I did lose reverse in my truck last year backing my fully loaded dump trailer over a curb...dead loaded it. No knowing if my plowing gear and transfer case selections over the years had any part in contributing to that.

But I do know that when we had a 3 foot storm that I didn't have any choice but to use 4 L for a lot of what I was doing.

I also know that I'm pretty hard on my drive train at times. I've pushed back a lot of piles on that factory lot with my truck when every other lot in the industrial park had to have skid steers/loaders/backhoes come in to manage their snow. Just because I can do it doesn't mean I should, but I do it anyways, lol. I do watch the trans temp though.


----------



## ktfbgb (Jan 31, 2016)

darryl g said:


> Good info and interesting perspective above.
> 
> As far as plowing in 2WD. I plow residential with the exception of one factory lot. The 2WD is getting between accounts when I can and to avoid the binding and bucking you get in 4 doing tight maneuvering. It just works better IMO.
> 
> ...


I don't think anyone would question the use of 4lo for the conditions mentioned above in your post. We've all been there and needed the lower gearing and extra torque to get unstuck or push back big piles or really deep snow. I think the debate is about doing it as normal operating procedure.


----------



## Philbilly2 (Aug 25, 2007)

Ok, I am going to throw out what Scott touched on that has not been brought up.

The power plant and trans will make a difference here.

If you have an under powered and over geared rig, you might need the lower ratio to do what others are doing in 2 WD.

I don't agree with the spreading the hp and torque over the two axles though. If you are plowing snow, you should have a rig that can handle the load it is trying to accomplish in 2wd let alone 4wd. The abuse that is put on the other aspects of truck in 4wd out ways any benefits that you will gain from a properly powered, geared, and most of all properly weighted truck. IMO

Personally I never plow in 4wd (except extreme cases) if I can avoid it. Burry you truck in a pile in 2wd and you click a button or shift a lever and back right out.


----------



## SnoFarmer (Oct 15, 2004)

We can tow 10k on dry pavement up and down the mountains in 2wd.
And snow is slippery , this releases stress on the drive train, so I'm not buying in either.

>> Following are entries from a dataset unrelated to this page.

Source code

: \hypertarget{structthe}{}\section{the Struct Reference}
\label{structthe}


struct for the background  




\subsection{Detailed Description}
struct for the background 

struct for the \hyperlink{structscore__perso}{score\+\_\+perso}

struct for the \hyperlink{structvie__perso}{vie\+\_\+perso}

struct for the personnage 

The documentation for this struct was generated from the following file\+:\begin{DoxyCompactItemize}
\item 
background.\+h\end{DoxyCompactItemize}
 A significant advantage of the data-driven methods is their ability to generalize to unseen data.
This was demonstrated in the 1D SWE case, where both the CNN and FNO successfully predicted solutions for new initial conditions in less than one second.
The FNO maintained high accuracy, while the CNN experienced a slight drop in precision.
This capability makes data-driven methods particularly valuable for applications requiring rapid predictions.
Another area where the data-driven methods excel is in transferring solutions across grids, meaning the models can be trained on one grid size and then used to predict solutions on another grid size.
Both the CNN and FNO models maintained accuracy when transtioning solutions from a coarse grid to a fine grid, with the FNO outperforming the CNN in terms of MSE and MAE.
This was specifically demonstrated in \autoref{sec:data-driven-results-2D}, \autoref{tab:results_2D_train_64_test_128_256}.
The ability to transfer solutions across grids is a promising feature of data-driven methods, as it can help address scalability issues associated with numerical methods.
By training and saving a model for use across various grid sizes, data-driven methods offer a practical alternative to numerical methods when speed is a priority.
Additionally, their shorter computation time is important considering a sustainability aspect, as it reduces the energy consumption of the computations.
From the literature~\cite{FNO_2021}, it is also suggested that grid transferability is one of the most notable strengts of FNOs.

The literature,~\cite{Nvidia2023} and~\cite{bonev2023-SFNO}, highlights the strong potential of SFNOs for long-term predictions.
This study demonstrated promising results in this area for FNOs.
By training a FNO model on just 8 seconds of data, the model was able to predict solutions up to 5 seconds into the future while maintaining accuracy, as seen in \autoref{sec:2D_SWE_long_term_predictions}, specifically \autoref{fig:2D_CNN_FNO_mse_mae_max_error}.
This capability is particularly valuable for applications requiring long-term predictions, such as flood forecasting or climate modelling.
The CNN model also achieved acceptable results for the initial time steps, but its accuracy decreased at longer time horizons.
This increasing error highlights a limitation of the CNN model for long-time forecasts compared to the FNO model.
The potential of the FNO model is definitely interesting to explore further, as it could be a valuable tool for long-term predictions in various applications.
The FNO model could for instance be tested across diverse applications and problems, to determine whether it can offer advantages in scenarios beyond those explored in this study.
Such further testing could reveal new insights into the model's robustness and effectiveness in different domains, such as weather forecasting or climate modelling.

We have the axel disconnects for the same reason automatic transmissions
Are taking over.
Hint,
it's the same folks that don't like getting out to lock the hubs and want a truck that rides
Like a car...

most of the time when useing 4lo to get unstuck it will hinder you.
You don't want the wheelsto spin, now your going to generate heat and lug the thing out.
High range.

A spinning wheel and a hopping axel is going to fail...

Yes there is a time for 4lo,
It has a lot of toquork , its great for snapping u-joints , axel joints etc etc.


----------



## ktfbgb (Jan 31, 2016)

SnoFarmer said:


> We can tow 10k on dry pavement up and down the mountains in 2wd.
> And snow is slippery , this releases stress on the drive train, so I'm not buying in either.
> 
> We have the axel disconnects for the same reason automatic transmissions
> ...


I have only used the 4lo on my Cummins once. It was out quail hunting in dry conditions. The road towards the top of a hill was a bunch of rock benches. Spool up the turbo finally get over one let off to not smash into the next etc. 4lo made it so I had more instant torque rather than spooling the turbo up and preloading all the drive train parts. I have not used it snow yet. But it seemed like with the others gassers I had in the past that quick response from the gas pedal just spun and spun the wheels. And if switched into low some of the time it would crawl right out without any input on the gas pedal and no spinning. I guess that by time I was ready to put it in 4lo I usually had gotten out of the truck and dug out some and threw some sort of traction aid under the tires, then switched to try and get out. I guess maybe the digging and traction aid could have done most of it and maybe would have gotten out anyway in 4hi?


----------



## SnoFarmer (Oct 15, 2004)

It's all aboot controlling wheel spin when getting unstuck in the snow.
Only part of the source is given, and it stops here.